A1. SSL is a chained block cipher.  Bytes on the wire are sent in
ciphered blocks, where each block's key is dependent on the previous
block.

B1. The user browses to a site like PayPal using SSL.  They authenticate
using their credentials.

B2. PayPal gives them an HTTP cookie containing some very large random
data.  This data serves to authenticate their login session.  The cookie
is a temporary shared secret granting access to their user account.

B3. The cookie from B2 is protected by SSL on the wire, and thus should
be secure against sniffing.

B4. The cookie is marked as "secure" in the browser's cookie jar, and
thus won't be given to non-SSL pages.

C1. The attack injects some JavaScript into the browser somehow.

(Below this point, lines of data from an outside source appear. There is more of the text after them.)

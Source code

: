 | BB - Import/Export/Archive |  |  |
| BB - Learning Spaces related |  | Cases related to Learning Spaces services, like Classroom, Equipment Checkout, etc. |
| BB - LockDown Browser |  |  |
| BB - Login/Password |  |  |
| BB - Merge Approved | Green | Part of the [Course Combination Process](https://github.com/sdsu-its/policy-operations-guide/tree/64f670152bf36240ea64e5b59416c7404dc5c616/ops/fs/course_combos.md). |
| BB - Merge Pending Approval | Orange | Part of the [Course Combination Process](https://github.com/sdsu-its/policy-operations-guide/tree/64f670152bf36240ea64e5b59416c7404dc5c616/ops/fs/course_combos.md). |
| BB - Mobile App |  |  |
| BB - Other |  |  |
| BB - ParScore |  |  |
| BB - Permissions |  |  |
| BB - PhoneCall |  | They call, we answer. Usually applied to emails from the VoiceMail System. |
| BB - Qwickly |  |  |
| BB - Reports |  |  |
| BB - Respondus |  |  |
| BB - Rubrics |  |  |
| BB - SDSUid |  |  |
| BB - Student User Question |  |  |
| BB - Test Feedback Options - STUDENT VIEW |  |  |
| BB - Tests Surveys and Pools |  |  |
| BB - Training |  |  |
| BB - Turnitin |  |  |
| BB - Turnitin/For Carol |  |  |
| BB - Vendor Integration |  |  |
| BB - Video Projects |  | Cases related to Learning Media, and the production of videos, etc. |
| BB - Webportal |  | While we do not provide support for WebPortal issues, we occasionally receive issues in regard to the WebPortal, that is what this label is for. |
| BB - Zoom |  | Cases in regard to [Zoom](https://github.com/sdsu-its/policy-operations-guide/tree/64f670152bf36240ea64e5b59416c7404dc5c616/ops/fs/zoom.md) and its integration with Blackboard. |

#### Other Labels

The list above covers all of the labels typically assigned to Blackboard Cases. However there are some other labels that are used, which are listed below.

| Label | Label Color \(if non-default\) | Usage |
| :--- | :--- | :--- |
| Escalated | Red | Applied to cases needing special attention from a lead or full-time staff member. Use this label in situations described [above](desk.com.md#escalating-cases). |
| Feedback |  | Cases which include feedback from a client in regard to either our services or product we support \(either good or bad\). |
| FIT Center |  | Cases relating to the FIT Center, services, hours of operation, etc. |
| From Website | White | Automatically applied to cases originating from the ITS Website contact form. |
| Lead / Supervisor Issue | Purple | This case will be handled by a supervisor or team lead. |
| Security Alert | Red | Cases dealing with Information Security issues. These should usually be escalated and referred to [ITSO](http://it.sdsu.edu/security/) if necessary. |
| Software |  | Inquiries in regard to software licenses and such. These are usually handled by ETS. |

C2. C1 constructs a URL that is just long enough to push all but the
first byte of the cookie

C3. C1 forces the browser to request C2 from the SSL site.

C4. The attack sniffs C3 from the wire.

C5. The attack now has a know-plaintext (the URL) and a single unknown
byte -- the first byte of the B2 cookie.

C6. The attack does crypto magic on C5, benefiting from the
known-plaintext, to decrypt the first byte of the B2 cookie.

C7. The attack repeats C2 through C6, shortening the URL each time, to
decrypt the rest of the cookie one byte at a time.

B5. After C7 is done, the attack now has the entire B2 authentication
cookie, and can masquerade as the user.

(from http://news.ycombinator.com/item?id=3016175)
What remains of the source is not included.